Data excerpts:

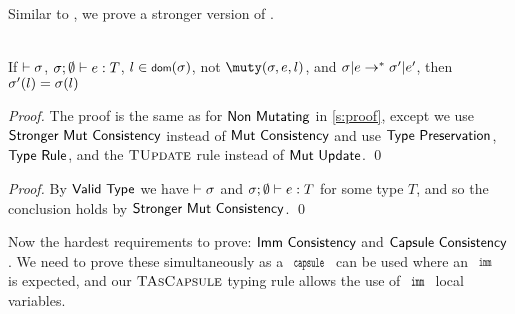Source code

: Similar to , we prove a stronger version of .

\SS\begin{Corollary}\ \\
	\indent If $\vdash\sigma$, $\tyr eT$, $l\in\dom(\s)$, not $\muty(\s,e,l)$,
	and $\sigma|e\rightarrow^*\sigma'|e'$, then $\sigma'(l) = \sigma(l)$
\end{Corollary}
\SS\begin{proof}
	The proof is the same as for $\textsf{Non Mutating}$ in \autoref{s:proof},
	except we use $\textsf{Stronger Mut Consistency}$ instead of $\textsf{Mut Consistency}$
	and use $\textsf{Type Preservation}$, $\textsf{Type Rule}$, and the
	$\textsc{TUpdate}$ rule instead of $\textsf{Mut Update}$.
\qed\end{proof}

\setcounter{requirement}{2}
\SS\REQMutCons
\SS\begin{proof}
	By $\textsf{Valid Type}$ we have $\vdash\sigma$ and $\tyr eT$ for some
	type $T$, and so the conclusion holds by $\textsf{Stronger Mut Consistency}$.
\qed\end{proof}

\LS

Now the hardest requirements to prove: $\textsf{Imm Consistency}$ and $\textsf{Capsule Consistency}$.
We need to prove these simultaneously as a $\Kw{capsule}$ can be used where an $\Kw{imm}$ is expected, and our $\textsc{TAsCapsule}$ typing rule allows the use of $\Kw{imm}$ local variables.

▸ **Activity**
What you give back should be exactly the lines from the top of the data above down to and including the line with "Now the hardest", minus any pictures.

▸ **Solution**
Source code

: Similar to , we prove a stronger version of .

\SS\begin{Corollary}\ \\
	\indent If $\vdash\sigma$, $\tyr eT$, $l\in\dom(\s)$, not $\muty(\s,e,l)$,
	and $\sigma|e\rightarrow^*\sigma'|e'$, then $\sigma'(l) = \sigma(l)$
\end{Corollary}
\SS\begin{proof}
	The proof is the same as for $\textsf{Non Mutating}$ in \autoref{s:proof},
	except we use $\textsf{Stronger Mut Consistency}$ instead of $\textsf{Mut Consistency}$
	and use $\textsf{Type Preservation}$, $\textsf{Type Rule}$, and the
	$\textsc{TUpdate}$ rule instead of $\textsf{Mut Update}$.
\qed\end{proof}

\setcounter{requirement}{2}
\SS\REQMutCons
\SS\begin{proof}
	By $\textsf{Valid Type}$ we have $\vdash\sigma$ and $\tyr eT$ for some
	type $T$, and so the conclusion holds by $\textsf{Stronger Mut Consistency}$.
\qed\end{proof}

\LS

Now the hardest requirements to prove: $\textsf{Imm Consistency}$ and $\textsf{Capsule Consistency}$.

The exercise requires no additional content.